Look through the lines below and copy each one that includes "have".

==*==

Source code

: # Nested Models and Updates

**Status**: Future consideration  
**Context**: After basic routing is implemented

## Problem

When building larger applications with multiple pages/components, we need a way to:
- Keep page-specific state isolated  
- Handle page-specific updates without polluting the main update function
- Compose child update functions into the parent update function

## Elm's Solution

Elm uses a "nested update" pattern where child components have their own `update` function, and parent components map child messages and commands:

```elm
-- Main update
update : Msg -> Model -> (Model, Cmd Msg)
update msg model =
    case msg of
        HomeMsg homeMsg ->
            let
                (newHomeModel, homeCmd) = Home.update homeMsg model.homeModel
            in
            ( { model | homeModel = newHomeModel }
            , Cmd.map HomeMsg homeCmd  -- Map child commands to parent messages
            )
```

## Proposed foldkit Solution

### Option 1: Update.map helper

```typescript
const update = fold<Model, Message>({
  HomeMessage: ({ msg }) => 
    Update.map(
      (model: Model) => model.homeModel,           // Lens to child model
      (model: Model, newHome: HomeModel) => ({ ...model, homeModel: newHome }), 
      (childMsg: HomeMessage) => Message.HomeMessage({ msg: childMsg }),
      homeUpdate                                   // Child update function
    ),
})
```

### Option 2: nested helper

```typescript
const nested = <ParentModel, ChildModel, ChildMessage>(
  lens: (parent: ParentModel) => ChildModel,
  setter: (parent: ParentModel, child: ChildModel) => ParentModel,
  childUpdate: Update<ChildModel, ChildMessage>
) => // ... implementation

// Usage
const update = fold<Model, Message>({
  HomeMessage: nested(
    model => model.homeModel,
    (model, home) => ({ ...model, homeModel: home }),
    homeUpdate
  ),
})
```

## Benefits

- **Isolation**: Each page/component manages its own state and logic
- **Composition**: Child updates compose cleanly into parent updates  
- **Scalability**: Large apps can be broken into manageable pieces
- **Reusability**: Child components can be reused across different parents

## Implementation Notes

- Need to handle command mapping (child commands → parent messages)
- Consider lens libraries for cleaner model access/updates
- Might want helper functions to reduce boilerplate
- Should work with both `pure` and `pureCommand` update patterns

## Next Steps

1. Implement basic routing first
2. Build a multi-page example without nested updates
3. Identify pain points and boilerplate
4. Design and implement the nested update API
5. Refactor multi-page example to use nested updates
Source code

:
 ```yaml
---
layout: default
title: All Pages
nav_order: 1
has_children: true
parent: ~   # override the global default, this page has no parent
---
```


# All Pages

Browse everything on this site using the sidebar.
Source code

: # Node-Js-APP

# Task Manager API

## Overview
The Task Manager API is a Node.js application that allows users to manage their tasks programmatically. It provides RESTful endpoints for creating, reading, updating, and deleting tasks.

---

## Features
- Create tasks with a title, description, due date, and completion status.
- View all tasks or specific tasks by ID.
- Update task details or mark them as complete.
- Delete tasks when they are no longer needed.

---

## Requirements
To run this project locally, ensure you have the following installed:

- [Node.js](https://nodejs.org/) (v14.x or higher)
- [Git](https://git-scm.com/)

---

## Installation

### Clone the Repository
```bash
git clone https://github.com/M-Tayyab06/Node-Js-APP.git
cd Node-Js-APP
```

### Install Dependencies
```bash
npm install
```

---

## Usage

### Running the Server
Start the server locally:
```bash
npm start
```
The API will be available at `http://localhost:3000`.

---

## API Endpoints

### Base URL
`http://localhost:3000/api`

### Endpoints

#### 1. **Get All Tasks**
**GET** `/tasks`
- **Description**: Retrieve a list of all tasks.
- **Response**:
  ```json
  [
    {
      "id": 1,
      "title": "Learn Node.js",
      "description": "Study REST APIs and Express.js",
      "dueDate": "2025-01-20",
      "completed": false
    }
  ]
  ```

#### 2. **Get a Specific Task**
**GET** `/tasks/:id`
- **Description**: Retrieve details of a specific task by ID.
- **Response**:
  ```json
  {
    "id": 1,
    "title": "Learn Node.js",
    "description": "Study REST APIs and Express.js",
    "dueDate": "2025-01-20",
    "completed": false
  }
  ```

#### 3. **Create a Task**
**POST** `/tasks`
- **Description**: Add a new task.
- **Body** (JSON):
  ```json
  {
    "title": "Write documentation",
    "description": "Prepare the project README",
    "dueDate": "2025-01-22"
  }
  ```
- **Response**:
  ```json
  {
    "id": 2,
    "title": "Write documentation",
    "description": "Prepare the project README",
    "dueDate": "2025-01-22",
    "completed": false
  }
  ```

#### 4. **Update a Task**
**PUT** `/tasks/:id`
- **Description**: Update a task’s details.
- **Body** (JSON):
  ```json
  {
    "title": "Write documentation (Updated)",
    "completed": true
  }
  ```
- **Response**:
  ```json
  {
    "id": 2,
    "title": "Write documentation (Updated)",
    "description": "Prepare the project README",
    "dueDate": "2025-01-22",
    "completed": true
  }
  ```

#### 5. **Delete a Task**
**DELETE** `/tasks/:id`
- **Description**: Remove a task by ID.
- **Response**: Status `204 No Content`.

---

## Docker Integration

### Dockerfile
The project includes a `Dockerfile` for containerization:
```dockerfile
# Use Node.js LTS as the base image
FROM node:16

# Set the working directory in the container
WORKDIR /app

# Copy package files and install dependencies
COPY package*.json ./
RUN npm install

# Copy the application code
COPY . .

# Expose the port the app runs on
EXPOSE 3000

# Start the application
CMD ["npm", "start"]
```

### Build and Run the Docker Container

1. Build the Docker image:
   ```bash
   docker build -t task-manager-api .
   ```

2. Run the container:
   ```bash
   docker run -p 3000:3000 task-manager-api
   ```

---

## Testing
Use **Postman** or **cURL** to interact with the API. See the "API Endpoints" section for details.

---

==*==

> **ANSWER BOX**
Elm uses a "nested update" pattern where child components have their own `update` function, and parent components map child messages and commands:
To run this project locally, ensure you have the following installed:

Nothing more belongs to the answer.